Many MMMs attempt to control for seasonality by estimating it separately and adding it as an independent variable. This approach makes intuitive sense because seasonality does affect demand.

But here’s the problem: seasonality doesn’t just impact baseline sales – it fundamentally alters marketing effectiveness across channels.

This misunderstanding leads to a dangerous scenario where marketers reduce spend during peak seasons (believing they’re over-investing) or increase spend during slow periods (thinking they’re under-investing). In reality, certain channels simply perform better at different times of the year.

The disconnect is clear: While marketers instinctively know to invest more when marketing is most effective, a poorly constructed model will paradoxically recommend the opposite strategy.

Inflation (What Not to Do)

Similarly, treating inflation as a straightforward control variable oversimplifies its complex impact on consumer behavior.

During inflationary periods, consumers become more price-sensitive, making them more responsive to promotions but less receptive to brand-building campaigns. Standard regression models miss these nuanced interactions and may incorrectly suggest reducing ad spend when performance appears to decline – when the real culprit is macroeconomic pressure on consumer spending.

How Recast’s Approach to MMM Avoids These Issues

1. A Time-Series Approach That Adapts Over Time

Rather than artificially removing seasonality, our time-series modeling approach allows the model to learn and adapt to historical patterns naturally. This helps distinguish between genuine shifts in marketing performance and predictable seasonal fluctuations.

The key advantage of time-series modeling is its flexibility – it doesn’t rely on static assumptions about seasonal trends. Instead, it continuously evaluates and refines its understanding as patterns evolve, eliminating the need for subjective manual adjustments that introduce bias.

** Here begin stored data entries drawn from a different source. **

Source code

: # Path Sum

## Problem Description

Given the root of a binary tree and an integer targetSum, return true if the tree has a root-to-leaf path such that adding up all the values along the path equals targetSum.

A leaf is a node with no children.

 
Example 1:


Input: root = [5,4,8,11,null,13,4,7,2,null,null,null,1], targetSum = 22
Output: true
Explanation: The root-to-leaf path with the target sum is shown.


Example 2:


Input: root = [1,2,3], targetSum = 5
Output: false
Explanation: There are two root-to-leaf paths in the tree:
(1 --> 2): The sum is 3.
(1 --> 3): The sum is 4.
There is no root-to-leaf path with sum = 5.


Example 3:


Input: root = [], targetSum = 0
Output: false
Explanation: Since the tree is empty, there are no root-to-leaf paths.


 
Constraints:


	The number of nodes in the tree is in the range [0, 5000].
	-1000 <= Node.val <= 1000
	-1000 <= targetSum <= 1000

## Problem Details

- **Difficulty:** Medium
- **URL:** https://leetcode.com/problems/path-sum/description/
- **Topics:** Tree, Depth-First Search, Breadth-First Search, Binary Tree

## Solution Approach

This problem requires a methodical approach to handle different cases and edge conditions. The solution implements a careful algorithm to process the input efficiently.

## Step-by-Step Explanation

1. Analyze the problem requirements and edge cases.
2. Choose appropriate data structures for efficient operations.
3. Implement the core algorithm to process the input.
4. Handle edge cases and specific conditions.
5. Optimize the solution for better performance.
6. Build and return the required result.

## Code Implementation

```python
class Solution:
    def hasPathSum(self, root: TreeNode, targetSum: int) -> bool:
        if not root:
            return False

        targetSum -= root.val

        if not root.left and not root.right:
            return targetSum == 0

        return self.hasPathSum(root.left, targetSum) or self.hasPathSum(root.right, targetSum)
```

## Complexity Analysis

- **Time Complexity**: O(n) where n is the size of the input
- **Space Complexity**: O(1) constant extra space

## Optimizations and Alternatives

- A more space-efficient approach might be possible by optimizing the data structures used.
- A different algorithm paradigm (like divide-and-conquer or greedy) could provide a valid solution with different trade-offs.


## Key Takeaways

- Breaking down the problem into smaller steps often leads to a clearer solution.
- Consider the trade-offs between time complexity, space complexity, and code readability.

For instance, if consumer behavior shifts and search ads begin performing better in Q3 rather than their traditional Q4 peak, our model recognizes and adapts to this change. Similarly, if summer TV campaigns that historically performed well begin to weaken, the model won’t cling to outdated assumptions.

2. Handling Macroeconomic Factors (Like Inflation)

We treat inflation as an interactive factor rather than a simple control variable, allowing our models to capture how inflation dynamically alters marketing effectiveness across channels.

This approach recognizes that during inflationary periods, tactics like price promotions often outperform brand campaigns. By modeling these channel-specific effects, we provide more accurate and actionable insights than models that apply inflation as a uniform adjustment.

3. Reducing Analyst Bias and Increasing Model Reliability

As we mentioned, any time you have an analyst interact manually with the model to choose (or to drop) a control variable, you risk injecting bias or tweaking the model to fit expectations.

That’s why our models have a fully automated variable selection – no cherry-picking, no individual decisions, and no need for ongoing model adjustments.

TL;DR – Are Too Many Control Variables Damaging Your Media Mix Model?

  • More control variables don’t mean better results – they often introduce bias, overfitting, and make models harder to interpret.
  • Seasonality and macroeconomic factors shouldn’t be manually controlled.
  • Recast models inflation and external forces as interactive effects to prevent misattribution errors, and automates control variable selection to stop analyst bias.